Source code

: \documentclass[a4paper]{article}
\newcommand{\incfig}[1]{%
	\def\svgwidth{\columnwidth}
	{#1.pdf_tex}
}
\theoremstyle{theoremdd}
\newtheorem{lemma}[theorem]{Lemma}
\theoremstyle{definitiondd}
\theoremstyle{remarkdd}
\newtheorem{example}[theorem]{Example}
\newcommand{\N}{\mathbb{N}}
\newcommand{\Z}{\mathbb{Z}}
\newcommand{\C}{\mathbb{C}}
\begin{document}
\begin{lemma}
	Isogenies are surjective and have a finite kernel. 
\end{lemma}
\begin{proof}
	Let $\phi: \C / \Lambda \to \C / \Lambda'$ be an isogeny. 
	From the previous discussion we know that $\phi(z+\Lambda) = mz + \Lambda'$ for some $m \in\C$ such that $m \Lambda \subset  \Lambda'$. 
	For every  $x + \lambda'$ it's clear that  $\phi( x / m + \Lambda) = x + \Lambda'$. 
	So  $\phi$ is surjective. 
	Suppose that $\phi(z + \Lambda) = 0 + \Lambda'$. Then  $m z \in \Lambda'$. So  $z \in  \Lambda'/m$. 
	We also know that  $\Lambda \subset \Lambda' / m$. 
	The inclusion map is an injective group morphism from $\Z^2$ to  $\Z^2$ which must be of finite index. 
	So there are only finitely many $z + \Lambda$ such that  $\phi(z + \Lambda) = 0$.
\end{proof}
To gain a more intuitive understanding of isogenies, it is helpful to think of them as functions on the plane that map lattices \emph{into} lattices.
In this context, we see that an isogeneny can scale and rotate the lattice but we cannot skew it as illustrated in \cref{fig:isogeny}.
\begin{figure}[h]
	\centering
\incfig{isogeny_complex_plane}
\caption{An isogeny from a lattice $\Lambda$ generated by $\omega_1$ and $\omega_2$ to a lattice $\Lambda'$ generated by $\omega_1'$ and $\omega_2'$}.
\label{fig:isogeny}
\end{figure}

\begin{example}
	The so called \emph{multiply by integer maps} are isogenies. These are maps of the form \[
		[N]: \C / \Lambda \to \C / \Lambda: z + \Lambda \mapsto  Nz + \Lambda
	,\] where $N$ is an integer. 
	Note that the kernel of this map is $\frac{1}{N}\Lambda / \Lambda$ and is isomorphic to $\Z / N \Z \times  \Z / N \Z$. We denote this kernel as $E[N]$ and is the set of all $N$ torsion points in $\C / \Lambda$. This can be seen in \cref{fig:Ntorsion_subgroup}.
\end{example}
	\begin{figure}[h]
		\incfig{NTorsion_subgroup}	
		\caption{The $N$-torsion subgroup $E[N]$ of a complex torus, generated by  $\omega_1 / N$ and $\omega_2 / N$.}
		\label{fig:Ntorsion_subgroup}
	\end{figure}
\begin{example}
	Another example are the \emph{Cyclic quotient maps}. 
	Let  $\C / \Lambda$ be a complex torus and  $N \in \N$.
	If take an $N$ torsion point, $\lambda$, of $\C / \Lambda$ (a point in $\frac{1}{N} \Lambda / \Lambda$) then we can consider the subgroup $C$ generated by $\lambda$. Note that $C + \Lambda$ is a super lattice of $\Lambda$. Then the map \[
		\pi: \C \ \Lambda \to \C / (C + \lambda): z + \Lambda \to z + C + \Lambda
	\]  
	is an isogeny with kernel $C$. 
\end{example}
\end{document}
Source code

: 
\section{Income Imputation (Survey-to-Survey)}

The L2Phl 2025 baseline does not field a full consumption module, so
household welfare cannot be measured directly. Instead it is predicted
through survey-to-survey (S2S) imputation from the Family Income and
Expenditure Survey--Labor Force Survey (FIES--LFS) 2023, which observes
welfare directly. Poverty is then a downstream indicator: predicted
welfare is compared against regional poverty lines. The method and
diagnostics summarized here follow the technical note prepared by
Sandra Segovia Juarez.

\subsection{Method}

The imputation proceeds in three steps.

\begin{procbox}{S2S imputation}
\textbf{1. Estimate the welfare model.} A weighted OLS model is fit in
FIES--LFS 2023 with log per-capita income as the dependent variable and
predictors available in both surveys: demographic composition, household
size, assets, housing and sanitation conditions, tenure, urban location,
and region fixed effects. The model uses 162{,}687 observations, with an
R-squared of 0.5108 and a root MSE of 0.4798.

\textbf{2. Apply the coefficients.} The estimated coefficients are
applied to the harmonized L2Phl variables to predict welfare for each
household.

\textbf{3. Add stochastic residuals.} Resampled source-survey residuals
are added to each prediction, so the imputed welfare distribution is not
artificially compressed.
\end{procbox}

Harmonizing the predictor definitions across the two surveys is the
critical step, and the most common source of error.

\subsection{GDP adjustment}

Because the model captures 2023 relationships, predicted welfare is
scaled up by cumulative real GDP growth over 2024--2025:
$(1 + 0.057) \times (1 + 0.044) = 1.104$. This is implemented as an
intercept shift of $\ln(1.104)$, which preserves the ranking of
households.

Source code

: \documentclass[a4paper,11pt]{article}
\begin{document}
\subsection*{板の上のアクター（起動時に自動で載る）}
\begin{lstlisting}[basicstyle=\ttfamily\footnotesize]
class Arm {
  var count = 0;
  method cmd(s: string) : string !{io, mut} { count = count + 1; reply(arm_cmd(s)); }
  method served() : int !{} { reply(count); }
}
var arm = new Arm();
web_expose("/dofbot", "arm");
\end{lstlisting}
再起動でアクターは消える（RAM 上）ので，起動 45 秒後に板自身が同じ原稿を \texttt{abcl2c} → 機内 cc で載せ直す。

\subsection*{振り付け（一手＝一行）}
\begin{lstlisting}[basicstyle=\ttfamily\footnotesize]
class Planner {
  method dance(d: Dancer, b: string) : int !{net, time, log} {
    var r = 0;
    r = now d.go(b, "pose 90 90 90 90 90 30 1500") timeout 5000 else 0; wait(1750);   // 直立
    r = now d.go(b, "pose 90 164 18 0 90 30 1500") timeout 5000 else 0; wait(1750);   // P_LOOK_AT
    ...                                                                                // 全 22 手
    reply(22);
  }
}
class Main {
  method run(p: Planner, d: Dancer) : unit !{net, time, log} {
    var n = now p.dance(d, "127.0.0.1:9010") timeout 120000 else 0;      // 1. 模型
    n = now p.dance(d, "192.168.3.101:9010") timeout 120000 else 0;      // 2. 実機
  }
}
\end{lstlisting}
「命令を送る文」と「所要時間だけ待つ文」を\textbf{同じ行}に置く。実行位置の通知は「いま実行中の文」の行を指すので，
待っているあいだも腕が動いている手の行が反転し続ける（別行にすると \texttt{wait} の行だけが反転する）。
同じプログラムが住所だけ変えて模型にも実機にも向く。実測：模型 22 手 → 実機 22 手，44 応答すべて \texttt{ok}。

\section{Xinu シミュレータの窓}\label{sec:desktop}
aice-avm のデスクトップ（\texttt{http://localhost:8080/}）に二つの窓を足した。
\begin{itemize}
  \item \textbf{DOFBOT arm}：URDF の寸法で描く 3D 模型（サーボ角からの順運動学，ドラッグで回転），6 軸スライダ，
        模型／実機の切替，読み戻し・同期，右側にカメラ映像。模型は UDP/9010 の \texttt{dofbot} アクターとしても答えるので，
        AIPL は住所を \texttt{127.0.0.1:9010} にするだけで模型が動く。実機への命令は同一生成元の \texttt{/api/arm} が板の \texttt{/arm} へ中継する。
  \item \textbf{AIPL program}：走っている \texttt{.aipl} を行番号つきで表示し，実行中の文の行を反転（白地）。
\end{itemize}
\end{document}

INSTRUCTIONS FOR THE TASK: Among the records above, a stretch begins at the line containing "subgroup $E[N]$ of" and ends at the line containing "welfare is compared". Restate that stretch word for word, and nothing else.

RESPONSE TO THE EXERCISE:
		\caption{The $N$-torsion subgroup $E[N]$ of a complex torus, generated by  $\omega_1 / N$ and $\omega_2 / N$.}
		\label{fig:Ntorsion_subgroup}
	\end{figure}
\begin{example}
	Another example are the \emph{Cyclic quotient maps}. 
	Let  $\C / \Lambda$ be a complex torus and  $N \in \N$.
	If take an $N$ torsion point, $\lambda$, of $\C / \Lambda$ (a point in $\frac{1}{N} \Lambda / \Lambda$) then we can consider the subgroup $C$ generated by $\lambda$. Note that $C + \Lambda$ is a super lattice of $\Lambda$. Then the map \[
		\pi: \C \ \Lambda \to \C / (C + \lambda): z + \Lambda \to z + C + \Lambda
	\]  
	is an isogeny with kernel $C$. 
\end{example}
\end{document}
Source code

: 
\section{Income Imputation (Survey-to-Survey)}

The L2Phl 2025 baseline does not field a full consumption module, so
household welfare cannot be measured directly. Instead it is predicted
through survey-to-survey (S2S) imputation from the Family Income and
Expenditure Survey--Labor Force Survey (FIES--LFS) 2023, which observes
welfare directly. Poverty is then a downstream indicator: predicted
welfare is compared against regional poverty lines. The method and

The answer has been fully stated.